= Beginning of Section =
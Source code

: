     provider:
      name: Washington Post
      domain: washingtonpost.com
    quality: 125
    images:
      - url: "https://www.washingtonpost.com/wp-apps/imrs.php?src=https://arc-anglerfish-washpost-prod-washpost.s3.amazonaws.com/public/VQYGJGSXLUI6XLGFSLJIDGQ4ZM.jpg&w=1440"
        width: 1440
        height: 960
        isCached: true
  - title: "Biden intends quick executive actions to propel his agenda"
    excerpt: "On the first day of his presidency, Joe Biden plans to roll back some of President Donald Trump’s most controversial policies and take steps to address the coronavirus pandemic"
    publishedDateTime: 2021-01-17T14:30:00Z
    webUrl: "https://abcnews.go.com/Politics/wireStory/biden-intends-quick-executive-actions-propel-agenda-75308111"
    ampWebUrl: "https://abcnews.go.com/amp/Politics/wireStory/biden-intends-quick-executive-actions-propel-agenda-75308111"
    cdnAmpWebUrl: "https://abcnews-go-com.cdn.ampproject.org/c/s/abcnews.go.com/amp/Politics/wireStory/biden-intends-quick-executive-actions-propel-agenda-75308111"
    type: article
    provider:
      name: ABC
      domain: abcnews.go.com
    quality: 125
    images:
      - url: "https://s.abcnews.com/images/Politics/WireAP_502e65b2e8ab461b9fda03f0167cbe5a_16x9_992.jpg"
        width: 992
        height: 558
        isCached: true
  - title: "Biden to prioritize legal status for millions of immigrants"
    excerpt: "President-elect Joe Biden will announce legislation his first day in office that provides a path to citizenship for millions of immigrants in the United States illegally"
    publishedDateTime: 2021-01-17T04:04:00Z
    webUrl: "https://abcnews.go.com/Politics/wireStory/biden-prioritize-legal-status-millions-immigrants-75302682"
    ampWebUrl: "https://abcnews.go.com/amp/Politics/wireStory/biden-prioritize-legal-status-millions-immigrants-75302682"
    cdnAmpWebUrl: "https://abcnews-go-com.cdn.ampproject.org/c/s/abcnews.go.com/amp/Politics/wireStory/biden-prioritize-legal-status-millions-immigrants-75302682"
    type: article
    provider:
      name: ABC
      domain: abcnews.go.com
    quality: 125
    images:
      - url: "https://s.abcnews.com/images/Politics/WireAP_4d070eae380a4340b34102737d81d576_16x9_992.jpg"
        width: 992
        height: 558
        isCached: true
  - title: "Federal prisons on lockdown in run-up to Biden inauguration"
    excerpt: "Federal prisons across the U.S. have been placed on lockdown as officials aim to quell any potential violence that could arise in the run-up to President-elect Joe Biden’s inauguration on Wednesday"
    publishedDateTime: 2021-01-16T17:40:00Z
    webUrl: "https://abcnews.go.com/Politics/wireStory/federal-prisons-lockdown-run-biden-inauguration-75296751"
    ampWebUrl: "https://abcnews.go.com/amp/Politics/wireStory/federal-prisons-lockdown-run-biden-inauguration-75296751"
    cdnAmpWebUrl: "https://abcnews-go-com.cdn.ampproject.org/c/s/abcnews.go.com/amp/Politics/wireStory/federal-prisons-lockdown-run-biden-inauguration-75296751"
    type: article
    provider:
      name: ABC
= End of Section =
= Beginning of Section =
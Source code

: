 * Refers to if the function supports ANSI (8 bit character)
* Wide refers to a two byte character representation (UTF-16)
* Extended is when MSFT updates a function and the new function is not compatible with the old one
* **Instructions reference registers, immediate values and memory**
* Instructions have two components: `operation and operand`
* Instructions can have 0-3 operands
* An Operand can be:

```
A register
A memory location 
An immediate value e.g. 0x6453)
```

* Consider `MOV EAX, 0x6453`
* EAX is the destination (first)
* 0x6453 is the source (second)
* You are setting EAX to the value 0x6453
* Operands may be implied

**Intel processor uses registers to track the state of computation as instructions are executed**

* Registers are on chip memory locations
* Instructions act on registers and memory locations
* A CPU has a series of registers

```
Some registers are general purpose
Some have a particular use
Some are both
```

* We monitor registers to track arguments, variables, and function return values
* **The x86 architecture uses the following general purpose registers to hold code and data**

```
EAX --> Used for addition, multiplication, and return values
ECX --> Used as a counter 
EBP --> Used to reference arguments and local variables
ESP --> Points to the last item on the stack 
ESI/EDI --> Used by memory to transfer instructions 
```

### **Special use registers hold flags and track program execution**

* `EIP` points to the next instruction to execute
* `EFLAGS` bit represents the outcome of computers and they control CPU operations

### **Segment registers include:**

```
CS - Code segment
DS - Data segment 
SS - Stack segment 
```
= End of Section =
* [Task requirements] Could you write out, exactly as they stand, only the lines above that begin at the line with "character representation (UTF-16)" and stop after the line with "Instructions have two"?

* [Problem solution]
* Wide refers to a two byte character representation (UTF-16)
* Extended is when MSFT updates a function and the new function is not compatible with the old one
* **Instructions reference registers, immediate values and memory**
* Instructions have two components: `operation and operand`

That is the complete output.